Are you considering getting your child their first cell phone?

If they are in the double digits, starting to spend a little time on their own or getting home by bus or walking, a cell phone can be a parent's friend. Some of us have chosen an age when a cell phone will happen; whether it's grade 3, 7 or 10, no judgment here. Every family is different and has different reasons for getting their child a mobile phone. Our oldest two set the precedence in our family when they were 12 and started bussing and being away from us for short stints. If you've decided your child will not have a cell phone until they are an adult or old enough to pay for it monthly, these rules may not be relevant for you and I applaud your resolve. I chose differently and I've had to learn along the way what that choice meant.

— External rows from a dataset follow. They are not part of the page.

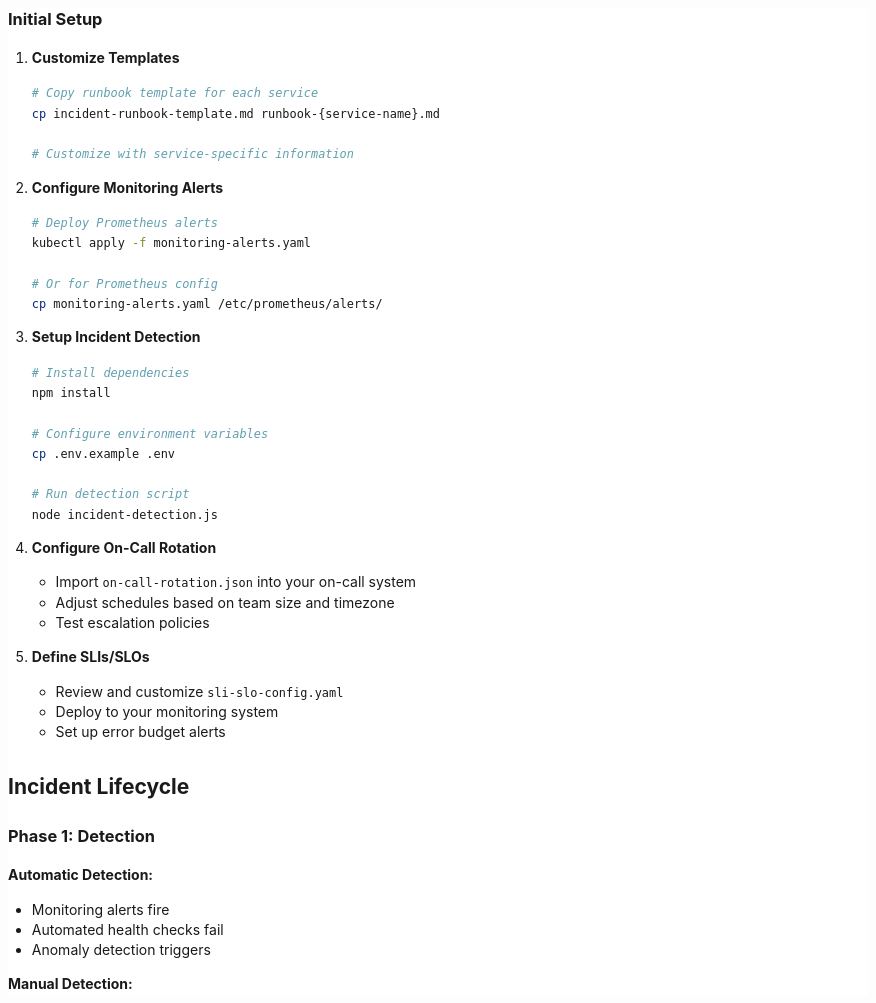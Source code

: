 ### Initial Setup

1. **Customize Templates**

   ```bash
   # Copy runbook template for each service
   cp incident-runbook-template.md runbook-{service-name}.md

   # Customize with service-specific information
   ```

2. **Configure Monitoring Alerts**

   ```bash
   # Deploy Prometheus alerts
   kubectl apply -f monitoring-alerts.yaml

   # Or for Prometheus config
   cp monitoring-alerts.yaml /etc/prometheus/alerts/
   ```

3. **Setup Incident Detection**

   ```bash
   # Install dependencies
   npm install

   # Configure environment variables
   cp .env.example .env

   # Run detection script
   node incident-detection.js
   ```

4. **Configure On-Call Rotation**
   - Import `on-call-rotation.json` into your on-call system
   - Adjust schedules based on team size and timezone
   - Test escalation policies

5. **Define SLIs/SLOs**
   - Review and customize `sli-slo-config.yaml`
   - Deploy to your monitoring system
   - Set up error budget alerts

## Incident Lifecycle

### Phase 1: Detection

**Automatic Detection:**

- Monitoring alerts fire
- Automated health checks fail
- Anomaly detection triggers

**Manual Detection:**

What I've learned and want to share is how to avoid or address some of the pitfalls we've faced as parents of five kids with five different cellphone experiences. These are mostly for elementary and junior high and are fluid, always changing. Our access and privacy rules definitely changed when they entered high school.

First, consider why your child NEEDS a cell phone. If it is for safety and your piece of mind knowing where they are, do they need a smart phone with access to the World Wide Web when they are out of the house with no supervision? If they are in elementary, probably not, but again it's your call. Just realize that your sweet, innocent 9 year old is curious and has friends who may be more curious. If you just put one curious word like... Say, "boobs" in a search engine, guess what will show up on their screen? A whole lot of boobs! This may or may not be a big deal to your family but imagine all the other curious words they can choose to access, with photos and videos! I had a friend find the word "fagina" in her computer Internet history when her sons were 8 and 10, which was her time to figure out how to safeguard them on the computer. Thank goodness for poor spelling :)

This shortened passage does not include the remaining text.